«Un moment de réflexion comme les dirigeants en vivent trop rarement»
Le groupe Roudié Miner est né de la fusion, en 2020, des entreprises Roudié (fondée en 1946, experte en peinture) et Miner (fondée la même année, spécialiste des sols). Avec plus de 200 collaborateurs, répartis sur six sites entre Toulouse et Bordeaux, et un chiffre d’affaires de plus de 40 millions d’euros en 2024, le groupe s’est imposé comme un acteur incontournable du second œuvre dans le Sud-Ouest de la France.
En 2025, Carmine Capital a accompagné Roudié Miner dans une opération d’Owner buy Out (OBO) minoritaire. Celle-ci a permis, en cohérence avec l’ambition de long terme des actionnaires historiques, l’entrée du fonds d’investissement Multicroissance. L’opération a également permis de renforcer la trajectoire de croissance du groupe et la continuité de son modèle entrepreneurial.
Parallèlement, Carmine Capital a accompagné Roudié Miner dans l’acquisition de la société Lacaze, permettant au groupe de renforcer son offre sur les métiers du sol et de s’imposer comme un pôle régional de référence, en dépassant les 50 millions d’euros de chiffre d’affaires consolidé.

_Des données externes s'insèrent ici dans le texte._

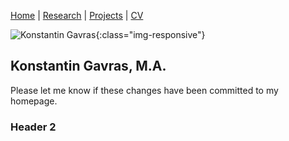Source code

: [Home](https://kostagav.github.io/) | [Research](https://github.com/KostaGav/KostaGav.github.io/blob/master/research.md) | [Projects](https://github.com/KostaGav/KostaGav.github.io/blob/master/projects.md) | [CV](https://github.com/KostaGav/KostaGav.github.io/blob/master/CV.md)

![Konstantin Gavras](/path/to/image.jpg){:class="img-responsive"}

## Konstantin Gavras, M.A. 


Please let me know if these changes have been committed to my homepage.

### Header 2
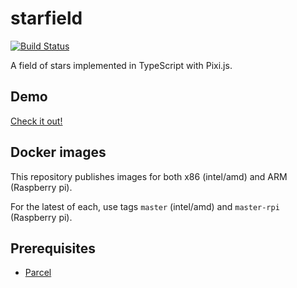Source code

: # starfield

[![Build Status](https://travis-ci.com/JVMartin/starfield.svg?branch=master)](https://travis-ci.com/JVMartin/starfield)

A field of stars implemented in TypeScript with Pixi.js.

## Demo

[Check it out!](https://starfield.jacobvmartin.com)

## Docker images

This repository publishes images for both x86 (intel/amd) and ARM (Raspberry pi).

For the latest of each, use tags `master` (intel/amd) and `master-rpi` (Raspberry pi).

## Prerequisites

- [Parcel](https://parceljs.org/getting_started.html)
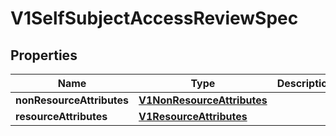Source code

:
# V1SelfSubjectAccessReviewSpec

## Properties
Name | Type | Description | Notes
------------ | ------------- | ------------- | -------------
**nonResourceAttributes** | [**V1NonResourceAttributes**](V1NonResourceAttributes.md) |  |  [optional]
**resourceAttributes** | [**V1ResourceAttributes**](V1ResourceAttributes.md) |  |  [optional]



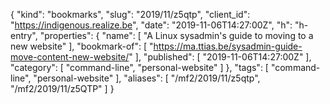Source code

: {
  "kind": "bookmarks",
  "slug": "2019/11/z5qtp",
  "client_id": "https://indigenous.realize.be",
  "date": "2019-11-06T14:27:00Z",
  "h": "h-entry",
  "properties": {
    "name": [
      "A Linux sysadmin's guide to moving to a new website"
    ],
    "bookmark-of": [
      "https://ma.ttias.be/sysadmin-guide-move-content-new-website/"
    ],
    "published": [
      "2019-11-06T14:27:00Z"
    ],
    "category": [
      "command-line",
      "personal-website"
    ]
  },
  "tags": [
    "command-line",
    "personal-website"
  ],
  "aliases": [
    "/mf2/2019/11/z5qtp",
    "/mf2/2019/11/z5QTP"
  ]
}
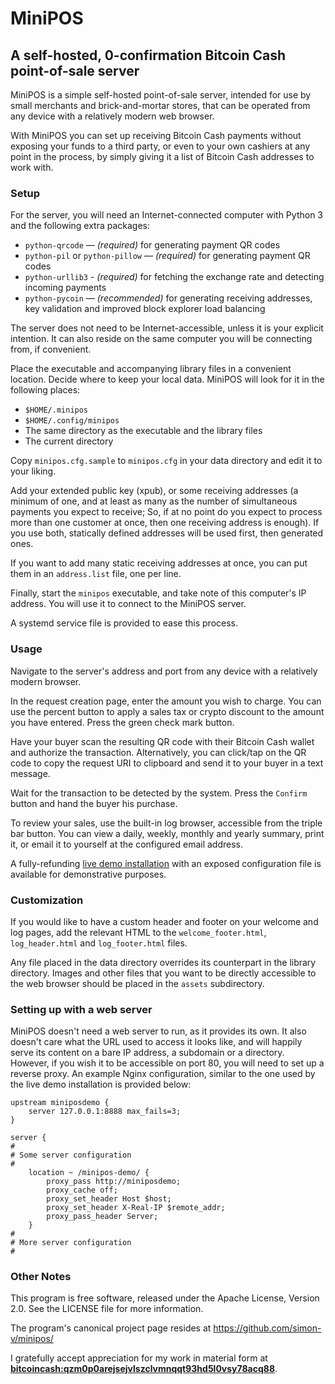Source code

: # MiniPOS
## A self-hosted, 0-confirmation Bitcoin Cash point-of-sale server

MiniPOS is a simple self-hosted point-of-sale server, intended for use by small merchants and brick-and-mortar stores, that can be operated from any device with a relatively modern web browser.

With MiniPOS you can set up receiving Bitcoin Cash payments without exposing your funds to a third party, or even to your own cashiers at any point in the process, by simply giving it a list of Bitcoin Cash addresses to work with.

### Setup

For the server, you will need an Internet-connected computer with Python 3 and the following extra packages:

* `python-qrcode` — _(required)_ for generating payment QR codes
* `python-pil` or `python-pillow` — _(required)_ for generating payment QR codes
* `python-urllib3` - _(required)_ for fetching the exchange rate and detecting incoming payments
* `python-pycoin` — _(recommended)_ for generating receiving addresses, key validation and improved block explorer load balancing

The server does not need to be Internet-accessible, unless it is your explicit intention. It can also reside on the same computer you will be connecting from, if convenient.

Place the executable and accompanying library files in a convenient location. Decide where to keep your local data. MiniPOS will look for it in the following places:

* `$HOME/.minipos`
* `$HOME/.config/minipos`
* The same directory as the executable and the library files
* The current directory

Copy `minipos.cfg.sample` to `minipos.cfg` in your data directory and edit it to your liking.

Add your extended public key (xpub), or some receiving addresses (a minimum of one, and at least as many as the number of simultaneous payments you expect to receive; So, if at no point do you expect to process more than one customer at once, then one receiving address is enough). If you use both, statically defined addresses will be used first, then generated ones.

If you want to add many static receiving addresses at once, you can put them in an `address.list` file, one per line.

Finally, start the `minipos` executable, and take note of this computer's IP address. You will use it to connect to the MiniPOS server.

A systemd service file is provided to ease this process.

### Usage

Navigate to the server's address and port from any device with a relatively modern browser.

In the request creation page, enter the amount you wish to charge. You can use the percent button to apply a sales tax or crypto discount to the amount you have entered. Press the green check mark button.

Have your buyer scan the resulting QR code with their Bitcoin Cash wallet and authorize the transaction. Alternatively, you can click/tap on the QR code to copy the request URI to clipboard and send it to your buyer in a text message.

Wait for the transaction to be detected by the system. Press the `Confirm` button and hand the buyer his purchase.

To review your sales, use the built-in log browser, accessible from the triple bar button. You can view a daily, weekly, monthly and yearly summary, print it, or email it to yourself at the configured email address.

A fully-refunding [live demo installation](https://simonvolpert.com/minipos-demo/) with an exposed configuration file is available for demonstrative purposes.

### Customization

If you would like to have a custom header and footer on your welcome and log pages, add the relevant HTML to the `welcome_footer.html`, `log_header.html` and `log_footer.html` files.

Any file placed in the data directory overrides its counterpart in the library directory. Images and other files that you want to be directly accessible to the web browser should be placed in the `assets` subdirectory.

### Setting up with a web server

MiniPOS doesn't need a web server to run, as it provides its own. It also doesn't care what the URL used to access it looks like, and will happily serve its content on a bare IP address, a subdomain or a directory. However, if you wish it to be accessible on port 80, you will need to set up a reverse proxy. An example Nginx configuration, similar to the one used by the live demo installation is provided below:

    upstream miniposdemo {
        server 127.0.0.1:8888 max_fails=3;
    }
    
    server {
    #
    # Some server configuration
    #
        location ~ /minipos-demo/ {
            proxy_pass http://miniposdemo;
            proxy_cache off;
            proxy_set_header Host $host;
            proxy_set_header X-Real-IP $remote_addr;
            proxy_pass_header Server;
        }
    #
    # More server configuration
    #

### Other Notes

This program is free software, released under the Apache License, Version 2.0. See the LICENSE file for more information.

The program's canonical project page resides at https://github.com/simon-v/minipos/

I gratefully accept appreciation for my work in material form at __[bitcoincash:qzm0p0arejsejvlszclvmnqqt93hd5l0vsy78acq88](bitcoincash:qzm0p0arejsejvlszclvmnqqt93hd5l0vsy78acq88)__.

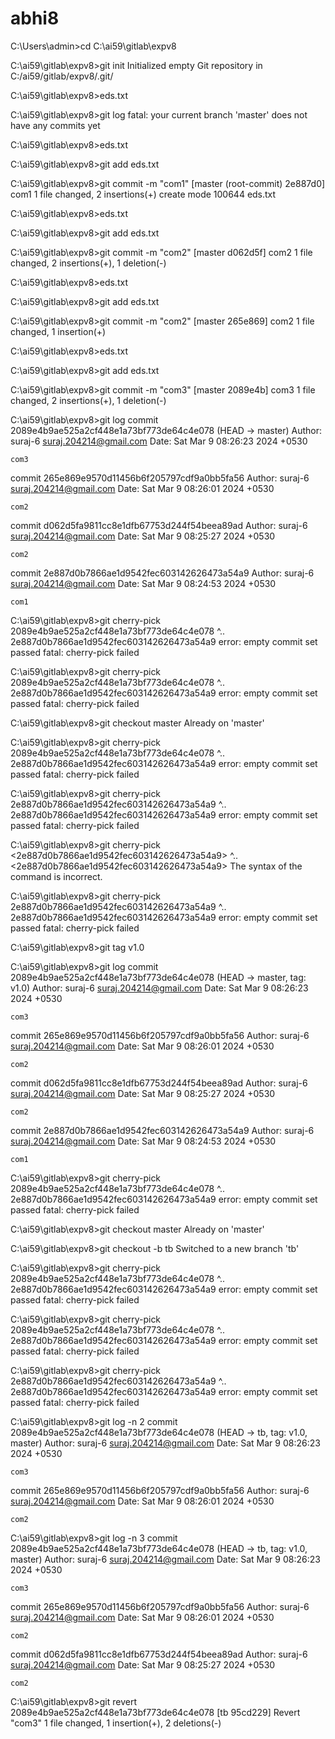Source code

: # abhi8
C:\Users\admin>cd C:\ai59\gitlab\expv8

C:\ai59\gitlab\expv8>git init
Initialized empty Git repository in C:/ai59/gitlab/expv8/.git/

C:\ai59\gitlab\expv8>eds.txt

C:\ai59\gitlab\expv8>git log
fatal: your current branch 'master' does not have any commits yet

C:\ai59\gitlab\expv8>eds.txt

C:\ai59\gitlab\expv8>git add eds.txt

C:\ai59\gitlab\expv8>git commit -m "com1"
[master (root-commit) 2e887d0] com1
 1 file changed, 2 insertions(+)
 create mode 100644 eds.txt

C:\ai59\gitlab\expv8>eds.txt

C:\ai59\gitlab\expv8>git add eds.txt

C:\ai59\gitlab\expv8>git commit -m "com2"
[master d062d5f] com2
 1 file changed, 2 insertions(+), 1 deletion(-)

C:\ai59\gitlab\expv8>eds.txt

C:\ai59\gitlab\expv8>git add eds.txt

C:\ai59\gitlab\expv8>git commit -m "com2"
[master 265e869] com2
 1 file changed, 1 insertion(+)

C:\ai59\gitlab\expv8>eds.txt

C:\ai59\gitlab\expv8>git add eds.txt

C:\ai59\gitlab\expv8>git commit -m "com3"
[master 2089e4b] com3
 1 file changed, 2 insertions(+), 1 deletion(-)

C:\ai59\gitlab\expv8>git log
commit 2089e4b9ae525a2cf448e1a73bf773de64c4e078 (HEAD -> master)
Author: suraj-6 <suraj.204214@gmail.com>
Date:   Sat Mar 9 08:26:23 2024 +0530

    com3

commit 265e869e9570d11456b6f205797cdf9a0bb5fa56
Author: suraj-6 <suraj.204214@gmail.com>
Date:   Sat Mar 9 08:26:01 2024 +0530

    com2

commit d062d5fa9811cc8e1dfb67753d244f54beea89ad
Author: suraj-6 <suraj.204214@gmail.com>
Date:   Sat Mar 9 08:25:27 2024 +0530

    com2

commit 2e887d0b7866ae1d9542fec603142626473a54a9
Author: suraj-6 <suraj.204214@gmail.com>
Date:   Sat Mar 9 08:24:53 2024 +0530

    com1

C:\ai59\gitlab\expv8>git cherry-pick  2089e4b9ae525a2cf448e1a73bf773de64c4e078 ^.. 2e887d0b7866ae1d9542fec603142626473a54a9
error: empty commit set passed
fatal: cherry-pick failed

C:\ai59\gitlab\expv8>git cherry-pick 2089e4b9ae525a2cf448e1a73bf773de64c4e078 ^.. 2e887d0b7866ae1d9542fec603142626473a54a9
error: empty commit set passed
fatal: cherry-pick failed

C:\ai59\gitlab\expv8>git checkout master
Already on 'master'

C:\ai59\gitlab\expv8>git cherry-pick 2089e4b9ae525a2cf448e1a73bf773de64c4e078 ^.. 2e887d0b7866ae1d9542fec603142626473a54a9
error: empty commit set passed
fatal: cherry-pick failed

C:\ai59\gitlab\expv8>git cherry-pick 2e887d0b7866ae1d9542fec603142626473a54a9 ^.. 2e887d0b7866ae1d9542fec603142626473a54a9
error: empty commit set passed
fatal: cherry-pick failed

C:\ai59\gitlab\expv8>git cherry-pick <2e887d0b7866ae1d9542fec603142626473a54a9> ^.. <2e887d0b7866ae1d9542fec603142626473a54a9>
The syntax of the command is incorrect.

C:\ai59\gitlab\expv8>git cherry-pick 2e887d0b7866ae1d9542fec603142626473a54a9 ^.. 2e887d0b7866ae1d9542fec603142626473a54a9
error: empty commit set passed
fatal: cherry-pick failed

C:\ai59\gitlab\expv8>git tag v1.0

C:\ai59\gitlab\expv8>git log
commit 2089e4b9ae525a2cf448e1a73bf773de64c4e078 (HEAD -> master, tag: v1.0)
Author: suraj-6 <suraj.204214@gmail.com>
Date:   Sat Mar 9 08:26:23 2024 +0530

    com3

commit 265e869e9570d11456b6f205797cdf9a0bb5fa56
Author: suraj-6 <suraj.204214@gmail.com>
Date:   Sat Mar 9 08:26:01 2024 +0530

    com2

commit d062d5fa9811cc8e1dfb67753d244f54beea89ad
Author: suraj-6 <suraj.204214@gmail.com>
Date:   Sat Mar 9 08:25:27 2024 +0530

    com2

commit 2e887d0b7866ae1d9542fec603142626473a54a9
Author: suraj-6 <suraj.204214@gmail.com>
Date:   Sat Mar 9 08:24:53 2024 +0530

    com1

C:\ai59\gitlab\expv8>git cherry-pick  2089e4b9ae525a2cf448e1a73bf773de64c4e078 ^.. 2e887d0b7866ae1d9542fec603142626473a54a9
error: empty commit set passed
fatal: cherry-pick failed

C:\ai59\gitlab\expv8>git checkout master
Already on 'master'

C:\ai59\gitlab\expv8>git checkout -b tb
Switched to a new branch 'tb'

C:\ai59\gitlab\expv8>git cherry-pick  2089e4b9ae525a2cf448e1a73bf773de64c4e078 ^.. 2e887d0b7866ae1d9542fec603142626473a54a9
error: empty commit set passed
fatal: cherry-pick failed

C:\ai59\gitlab\expv8>git cherry-pick 2089e4b9ae525a2cf448e1a73bf773de64c4e078 ^.. 2e887d0b7866ae1d9542fec603142626473a54a9
error: empty commit set passed
fatal: cherry-pick failed

C:\ai59\gitlab\expv8>git cherry-pick 2e887d0b7866ae1d9542fec603142626473a54a9 ^.. 2e887d0b7866ae1d9542fec603142626473a54a9
error: empty commit set passed
fatal: cherry-pick failed

C:\ai59\gitlab\expv8>git log -n 2
commit 2089e4b9ae525a2cf448e1a73bf773de64c4e078 (HEAD -> tb, tag: v1.0, master)
Author: suraj-6 <suraj.204214@gmail.com>
Date:   Sat Mar 9 08:26:23 2024 +0530

    com3

commit 265e869e9570d11456b6f205797cdf9a0bb5fa56
Author: suraj-6 <suraj.204214@gmail.com>
Date:   Sat Mar 9 08:26:01 2024 +0530

    com2

C:\ai59\gitlab\expv8>git log -n 3
commit 2089e4b9ae525a2cf448e1a73bf773de64c4e078 (HEAD -> tb, tag: v1.0, master)
Author: suraj-6 <suraj.204214@gmail.com>
Date:   Sat Mar 9 08:26:23 2024 +0530

    com3

commit 265e869e9570d11456b6f205797cdf9a0bb5fa56
Author: suraj-6 <suraj.204214@gmail.com>
Date:   Sat Mar 9 08:26:01 2024 +0530

    com2

commit d062d5fa9811cc8e1dfb67753d244f54beea89ad
Author: suraj-6 <suraj.204214@gmail.com>
Date:   Sat Mar 9 08:25:27 2024 +0530

    com2

C:\ai59\gitlab\expv8>git revert  2089e4b9ae525a2cf448e1a73bf773de64c4e078
[tb 95cd229] Revert "com3"
 1 file changed, 1 insertion(+), 2 deletions(-)
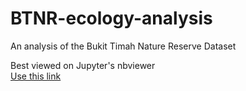 # BTNR-ecology-analysis
An analysis of the Bukit Timah Nature Reserve Dataset 

Best viewed on Jupyter's nbviewer <br>
[Use this link](https://nbviewer.jupyter.org/github/Todayisagreatday/BTNR-ecology-analysis/blob/master/BTNR%20Ecology%20Analysis.ipynb)
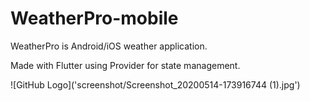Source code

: # WeatherPro-mobile
WeatherPro is Android/iOS weather application.

Made with Flutter using Provider for state management.

![GitHub Logo]('screenshot/Screenshot_20200514-173916744 (1).jpg')
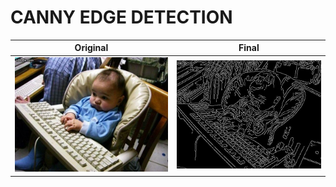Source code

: # CANNY EDGE DETECTION
Original                   |  Final
:-------------------------:|:-------------------------:
![](assets/README/1.jpg)   |  ![](assets/README/2.jpg)











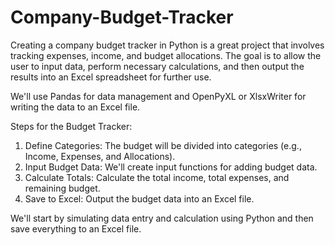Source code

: # Company-Budget-Tracker

Creating a company budget tracker in Python is a great project that involves tracking expenses, income, and budget allocations. The goal is to allow the user to input data, perform necessary calculations, and then output the results into an Excel spreadsheet for further use.

We'll use Pandas for data management and OpenPyXL or XlsxWriter for writing the data to an Excel file.

Steps for the Budget Tracker:
  1. Define Categories: The budget will be divided into categories (e.g., Income, Expenses, and Allocations).
  2. Input Budget Data: We'll create input functions for adding budget data.
  3. Calculate Totals: Calculate the total income, total expenses, and remaining budget.
  4. Save to Excel: Output the budget data into an Excel file.
     
We'll start by simulating data entry and calculation using Python and then save everything to an Excel file.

Dans quelles circonstances avez-vous sollicité les équipes de Carmine Capital pour vous accompagner lors de ces diverses opérations ?
Mathieu Roudié : Par opportunité, j’avais acquis une bonne maîtrise des opérations se déroulant dans l’enceinte d’un tribunal. Quand Julien Miner m’a proposé de lui céder sa société, je lui ai fait part de mon souhait de nous associer, afin de lui apporter les métiers qui manquaient alors à son catalogue. De bâtir quelque chose ensemble, en somme.
Ma réflexion était la suivante : j’anticipais la consolidation inévitable du secteur du second œuvre, à l’image de ce qui s’est produit dans le gros œuvre et les techniques CVC (chauffage, ventilation, climatisation). Raison pour laquelle j’ai réalisé plusieurs opérations de croissance externe avant de fusionner avec Miner.
C’est à ce moment-là que j’ai été orienté vers Carmine Capital par Laurent Stanek, un client partenaire. La suite est une histoire de feeling et de confiance. La rencontre avec Anne-Laure m’a permis de me rendre compte que j’avais une vision erronée du M&A, que je croyais jusqu’alors réservé aux très grandes sociétés.
Pouvez-vous nous en dire plus sur cette rencontre ?
Mathieu Roudié : Les échanges avec Anne-Laure m’ont permis d’engager une profonde introspection sur mes motivations personnelles comme professionnelles. J’ai pu me livrer complètement, en répondant à des questions sur ma vision à cinq ou dix ans, ma situation familiale, mes objectifs patrimoniaux, en résumé mes enjeux à 360°. Finalement, ces échanges ont permis un moment de réflexion comme les chefs d’entreprise en vivent trop rarement.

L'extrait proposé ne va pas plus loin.